By Lauren Hungarland, staff editor Secretary of Education Arne Duncan announced new regulations this past week regarding for-profit colleges and universities.  The regulations are meant to hold for-profit institutions accountable to both their students and the government.  This increase in oversight is necessary after complaints about questionable recruiting practices by some universities that made false claims about job placement and salary expectations.

Although for-profit institutions of higher-education have been around for a long time, there has been an increase in scrutiny towards these institutions as their profits rise quickly and their students default on federal student loans.  Additionally, many students complain about false statements made by recruiters saying almost anything to get students to sign up.  Providing incentives for recruiters at these institutions has been illegal for a number of years, but loopholes in current policy encourage aggressive behavior and deception regardless of current regulations.

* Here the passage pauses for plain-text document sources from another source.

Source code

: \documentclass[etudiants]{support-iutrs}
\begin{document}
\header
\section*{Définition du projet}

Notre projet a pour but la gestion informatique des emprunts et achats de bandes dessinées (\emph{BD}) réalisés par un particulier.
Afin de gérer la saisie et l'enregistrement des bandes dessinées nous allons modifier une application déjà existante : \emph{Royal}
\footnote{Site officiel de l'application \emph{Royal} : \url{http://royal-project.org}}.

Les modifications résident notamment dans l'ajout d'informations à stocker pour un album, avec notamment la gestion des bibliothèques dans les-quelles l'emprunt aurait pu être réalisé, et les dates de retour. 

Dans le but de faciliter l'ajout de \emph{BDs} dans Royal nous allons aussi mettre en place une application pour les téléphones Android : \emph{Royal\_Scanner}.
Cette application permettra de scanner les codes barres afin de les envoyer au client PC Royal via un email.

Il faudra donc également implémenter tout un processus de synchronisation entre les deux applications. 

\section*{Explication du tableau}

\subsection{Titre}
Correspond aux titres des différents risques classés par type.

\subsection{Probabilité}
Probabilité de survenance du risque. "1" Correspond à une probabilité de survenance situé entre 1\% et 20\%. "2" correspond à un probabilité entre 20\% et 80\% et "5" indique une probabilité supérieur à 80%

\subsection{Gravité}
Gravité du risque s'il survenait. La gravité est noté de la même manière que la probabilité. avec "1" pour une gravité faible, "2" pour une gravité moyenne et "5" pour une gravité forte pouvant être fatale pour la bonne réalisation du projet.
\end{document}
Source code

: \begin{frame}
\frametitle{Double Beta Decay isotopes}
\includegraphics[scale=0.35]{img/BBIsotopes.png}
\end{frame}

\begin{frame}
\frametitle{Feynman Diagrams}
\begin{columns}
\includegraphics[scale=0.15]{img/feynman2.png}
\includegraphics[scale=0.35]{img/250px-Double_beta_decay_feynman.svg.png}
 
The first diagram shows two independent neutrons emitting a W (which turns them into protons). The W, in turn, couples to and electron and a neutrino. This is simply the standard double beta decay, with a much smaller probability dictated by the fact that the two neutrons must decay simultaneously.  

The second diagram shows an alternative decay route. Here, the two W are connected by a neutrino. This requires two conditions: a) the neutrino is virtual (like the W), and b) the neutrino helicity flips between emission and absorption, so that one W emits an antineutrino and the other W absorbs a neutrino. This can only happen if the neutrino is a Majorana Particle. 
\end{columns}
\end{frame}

For-profit colleges receive most of their tuition payments in the form of federal student loans (accounting for 80 percent of their income).  These loans have increasingly high default rates as recruiters convince students to take on loans that they cannot afford.  According to the U.S. Department of Education, students at for-profit institutions represent 43 percent of federal loan defaults, even though they represent only 11 percent of all higher education students.   The new transparency standards set in place as of July 1, 2011, will require that schools be forthcoming with students about the jobs their graduates receive and expected incomes following graduation.

The new measures also regulate what is considered a “credit hour.” Until now, there has been no definition of what constitutes a “credit hour.”  For-profit institutions inflate the credit hours of their classes to raise tuition rates and therefore increase profits from federal loan programs.

For-profit institutions offer a whole host of other problems for students.  Many are not regionally accredited, and thus their credits cannot be transferred to other four-year universities.  Many students claim recruiters made this unclear when they took out student loans to support their studies at for-profit schools.  Additionally, the tuition levels at for-profit institutions also appear to be higher in many instances than local community and public four-year colleges.  For-profit institutions market themselves by offering night, weekend, and online courses for working students and by making tuition sound more affordable than it really is with inflated post-graduate salary statistics and high levels of student loans.

Can education be a profitable business without sacrificing quality and values?  Should the needs of students be sacrificed to meet the needs of shareholders? Hopefully the new regulations set forth this week by the Department of Education will keep companies from taking advantage of students wanting to better themselves through continuing education.